She sat on an aged log by the fire as the sun slowly slinked behind the tall cliffs. The warmth of the flame relaxed her after spending the day tending to injured that had just came into the small port. The Vendel had attacked a merchant trader yet were unable to pursue them in the channels around Grimstadd. They all would mend and recover in time, save one. A father had taken his son on his first sea voyage to make him a sailor, like his father had before him. Barely twelve, the young boy was forced to see his father be taken by cannon fire and slowly slip away before his eyes. Tears began to form in her eyes at the mere thought of the pain and sorrow the boy must be carrying.
She heard heavy footsteps come from behind her. “Thori,” the aged and throaty voice called, “it is time.” She took in a deep, steady breath, wiped her eyes, and rose to her feet. Olyn stepped up and handed her a crude torch made of loose tree limbs, straw, and pitch. She lit the end as it hissed and popped with a bright glow. Thoridyss nodded and proceed down from the rise to the tumulus, near the channel shoreline.

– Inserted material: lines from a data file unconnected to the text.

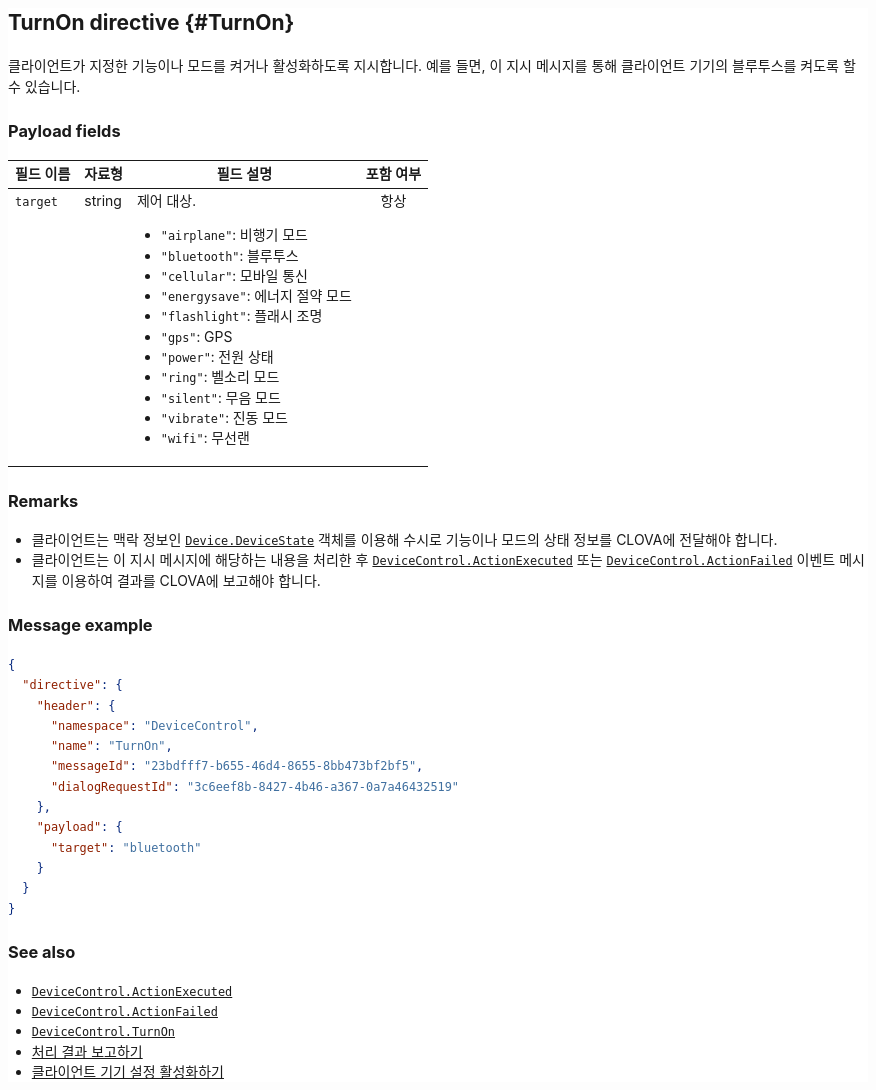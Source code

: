 ## TurnOn directive {#TurnOn}

클라이언트가 지정한 기능이나 모드를 켜거나 활성화하도록 지시합니다. 예를 들면, 이 지시 메시지를 통해 클라이언트 기기의 블루투스를 켜도록 할 수 있습니다.

### Payload fields

| 필드 이름       | 자료형    | 필드 설명                     | 포함 여부 |
|---------------|---------|-----------------------------|:---------:|
| `target`      | string  | 제어 대상.<ul><li><code>"airplane"</code>: 비행기 모드</li><li><code>"bluetooth"</code>: 블루투스</li><li><code>"cellular"</code>: 모바일 통신</li><li><code>"energysave"</code>: 에너지 절약 모드</li><li><code>"flashlight"</code>: 플래시 조명</li><li><code>"gps"</code>: GPS</li><li><code>"power"</code>: 전원 상태</li><li><code>"ring"</code>: 벨소리 모드</li><li><code>"silent"</code>: 무음 모드</li><li><code>"vibrate"</code>: 진동 모드</li><li><code>"wifi"</code>: 무선랜</li></ul> | 항상     |

### Remarks

* 클라이언트는 맥락 정보인 [`Device.DeviceState`](/Develop/References/Context_Objects.md#DeviceState) 객체를 이용해 수시로 기능이나 모드의 상태 정보를 CLOVA에 전달해야 합니다.
* 클라이언트는 이 지시 메시지에 해당하는 내용을 처리한 후 [`DeviceControl.ActionExecuted`](#ActionExecuted) 또는 [`DeviceControl.ActionFailed`](#ActionFailed) 이벤트 메시지를 이용하여 결과를 CLOVA에 보고해야 합니다.

### Message example

```json
{
  "directive": {
    "header": {
      "namespace": "DeviceControl",
      "name": "TurnOn",
      "messageId": "23bdfff7-b655-46d4-8655-8bb473bf2bf5",
      "dialogRequestId": "3c6eef8b-8427-4b46-a367-0a7a46432519"
    },
    "payload": {
      "target": "bluetooth"
    }
  }
}
```

### See also

* [`DeviceControl.ActionExecuted`](#ActionExecuted)
* [`DeviceControl.ActionFailed`](#ActionFailed)
* [`DeviceControl.TurnOn`](#TurnOn)
* [처리 결과 보고하기](/Develop/Guides/Handle_Device_Control.md#HandleActionExecutedResponse)
* [클라이언트 기기 설정 활성화하기](/Develop/Guides/Handle_Device_Control.md#HandleClientFeatureToggle)
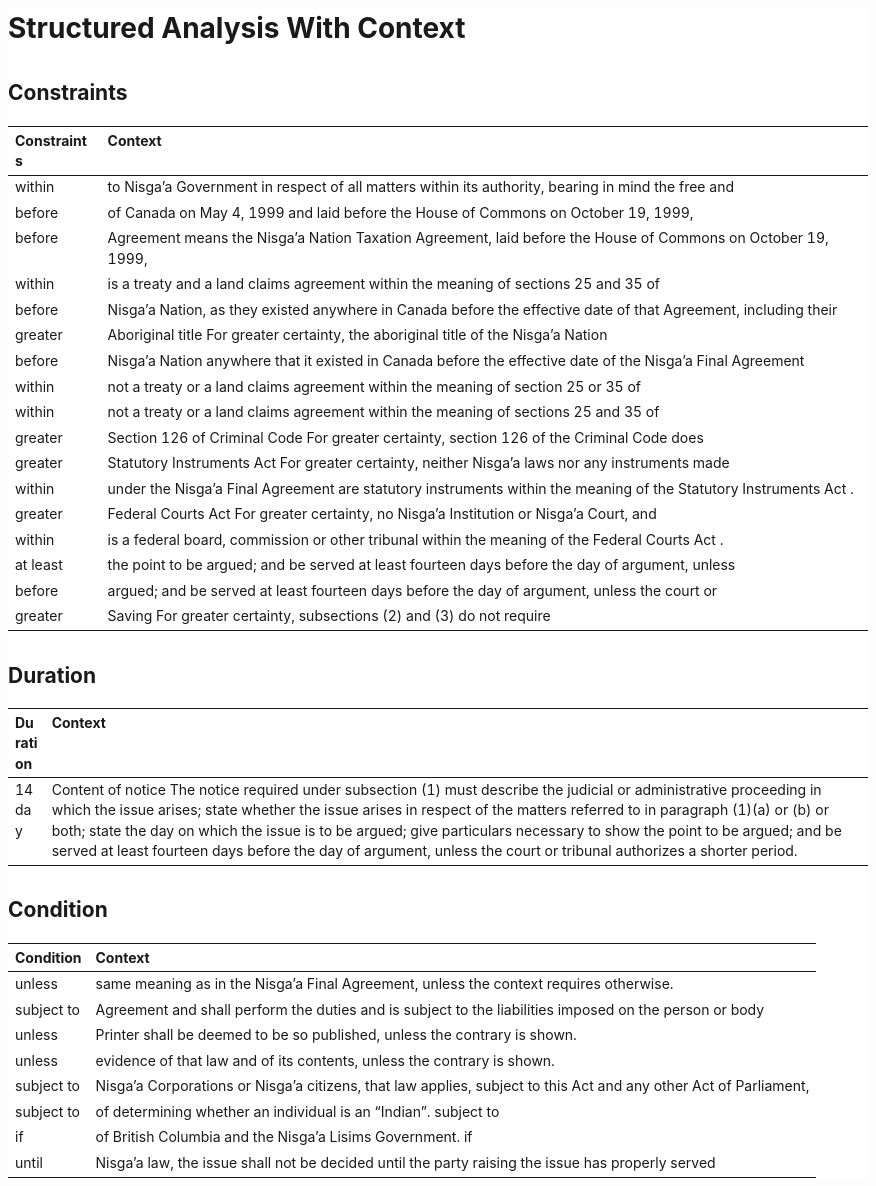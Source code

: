 
# Structured Analysis With Context
 


## Constraints
| Constraints   | Context                                                                                                             |
|:--------------|:--------------------------------------------------------------------------------------------------------------------|
| within        | to Nisga’a Government in respect of all matters within its authority, bearing in mind the free and                  |
| before        | of Canada on May 4, 1999 and laid before the House of Commons on October 19, 1999,                                  |
| before        | Agreement means the Nisga’a Nation Taxation Agreement, laid before the House of Commons on October 19, 1999,        |
| within        | is a treaty and a land claims agreement within the meaning of sections 25 and 35 of                                 |
| before        | Nisga’a Nation, as they existed anywhere in Canada before the effective date of that Agreement, including their     |
| greater       | Aboriginal title For  greater certainty, the aboriginal title of the Nisga’a Nation                                 |
| before        | Nisga’a Nation anywhere that it existed in Canada before the effective date of the Nisga’a Final Agreement          |
| within        | not a treaty or a land claims agreement within the meaning of section 25 or 35 of                                   |
| within        | not a treaty or a land claims agreement within the meaning of sections 25 and 35 of                                 |
| greater       | Section 126 of  Criminal Code For  greater certainty, section 126 of the Criminal Code does                         |
| greater       | Statutory Instruments Act For  greater certainty, neither Nisga’a laws nor any instruments made                     |
| within        | under the Nisga’a Final Agreement are statutory instruments within  the meaning of the  Statutory Instruments Act . |
| greater       | Federal Courts Act For  greater certainty, no Nisga’a Institution or Nisga’a Court, and                             |
| within        | is a federal board, commission or other tribunal within  the meaning of the  Federal Courts Act .                   |
| at least      | the point to be argued; and be served at least fourteen days before the day of argument, unless                     |
| before        | argued; and be served at least fourteen days before the day of argument, unless the court or                        |
| greater       | Saving For  greater certainty, subsections (2) and (3) do not require                                               |


## Duration
| Duration   | Context                                                                                                                                                                                                                                                                                                                                                                                                                                                                                        |
|:-----------|:-----------------------------------------------------------------------------------------------------------------------------------------------------------------------------------------------------------------------------------------------------------------------------------------------------------------------------------------------------------------------------------------------------------------------------------------------------------------------------------------------|
| 14 day     | Content of notice The notice required under subsection (1) must describe the judicial or administrative proceeding in which the issue arises; state whether the issue arises in respect of the matters referred to in paragraph (1)(a) or (b) or both; state the day on which the issue is to be argued; give particulars necessary to show the point to be argued; and be served at least fourteen days before the day of argument, unless the court or tribunal authorizes a shorter period. |


## Condition
| Condition   | Context                                                                                                          |
|:------------|:-----------------------------------------------------------------------------------------------------------------|
| unless      | same meaning as in the Nisga’a Final Agreement, unless  the context requires otherwise.                          |
| subject to  | Agreement and shall perform the duties and is subject to the liabilities imposed on the person or body           |
| unless      | Printer shall be deemed to be so published, unless  the contrary is shown.                                       |
| unless      | evidence of that law and of its contents, unless  the contrary is shown.                                         |
| subject to  | Nisga’a Corporations or Nisga’a citizens, that law applies, subject to this Act and any other Act of Parliament, |
| subject to  | of determining whether an individual is an “Indian”. subject to                                                  |
| if          | of British Columbia and the Nisga’a Lisims Government. if                                                        |
| until       | Nisga’a law, the issue shall not be decided until the party raising the issue has properly served                |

Encompassed by a set of stones, laid out like a ship, the crew of the dead man’s ship, other Vesten camped at the make-shift port, and even some foreigners had come to gather around the funeral pyre. The men stood resolute and stoic as possible as the women forced back tears and sobs. Thoridyss looked over the body as the man lay with his sword across his chest; his hands fixed at the hilt. His body had been cleaned and groomed, surrounded by a decoration of wildflowers and other offered up “grave goods”.
Thoridyss turned and scanned the congregation, “We gather here to commit the body and spirit of our fallen brother to our ancestors. We pray the he finds peace in the next world as he goes to join the honored fallen in the great hall of Valhalla. May his name and sacrifice be honored and remembered, always.” She held out her hands as the young boy was ushered forwards. He shakily held his composure through saddened red eyes and tear strewn cheeks. She handed the boy the torch as he gave his father one last look and imbedded the flame to the pyre.
Thoridyss guided the young boy back a few steps and stood by him with her hands on his shoulder. The crowd joined in a low departing dirge as the fire began to consume the body. Minutes passed as the crowd ended their ode to the fallen and parted ways. Thoridyss faced the burning pyre with her head down, whispering a prayer to the Grumfather. She felt the boy tense and sob beside her. “I hate them…” the boy muttered angrily under his breath. Thoridyss faced the boy as he clutched his arms around her waist as he buried his face in her abdomen, bawling fiercely. “I hate them so much!” he hollered in a muffled state. She softly stroked his head, trying to hush him softly as she felt his fists lightly beat against her back.
A few moments passed as his sobbing subsided. She drew him back slightly, knelt down, and began to wipe away his tears. “You must be strong.” She said comfortingly, “Do not let your anger blind you.” The boy hung his head, “But… but my father is dead.” He sniffled, “they killed him. I want to hurt them. Hurt them, like they hurt my father.”
“I know, little one, I know. My heart weeps for your loss and the pain your feel. Your father was a good man and I know he would want you to be strong, correct?” The boy nodded. “Your father took you on the ship to make you a man of the sea. Honor him and do just that. Be strong for your father, for your family, and make him proud by being the best mariner of our people. Swear to me and to the Grumfather you will.”
The boy nodded, “I swear. I swear to the Grumfather I will make my father proud.”
“Good, lad.” She smiled as she kissed his forehead and ushered him off. The boy roamed off as his father’s shipmates collected the boy and nodded reassuringly to her. Thoridyss turned back to the pyre and sighed heavily as Olyn came alongside her, placing his thick, calloused hand on her shoulder. “You did well, little one. The ancestors would be proud of you.”
“It does not make this any easier. I feel as if I have done this far too often.” Thoridyss looked over her shoulder, “I fear for him, Olyn. I worry his hatred will consume him in the years to come.”
“The boy? (Hmpf)… he’ll be fine. He’s in good hands. Besides, we all must make our own way in this life.” Thoridyss nodded and looked back to the pyre.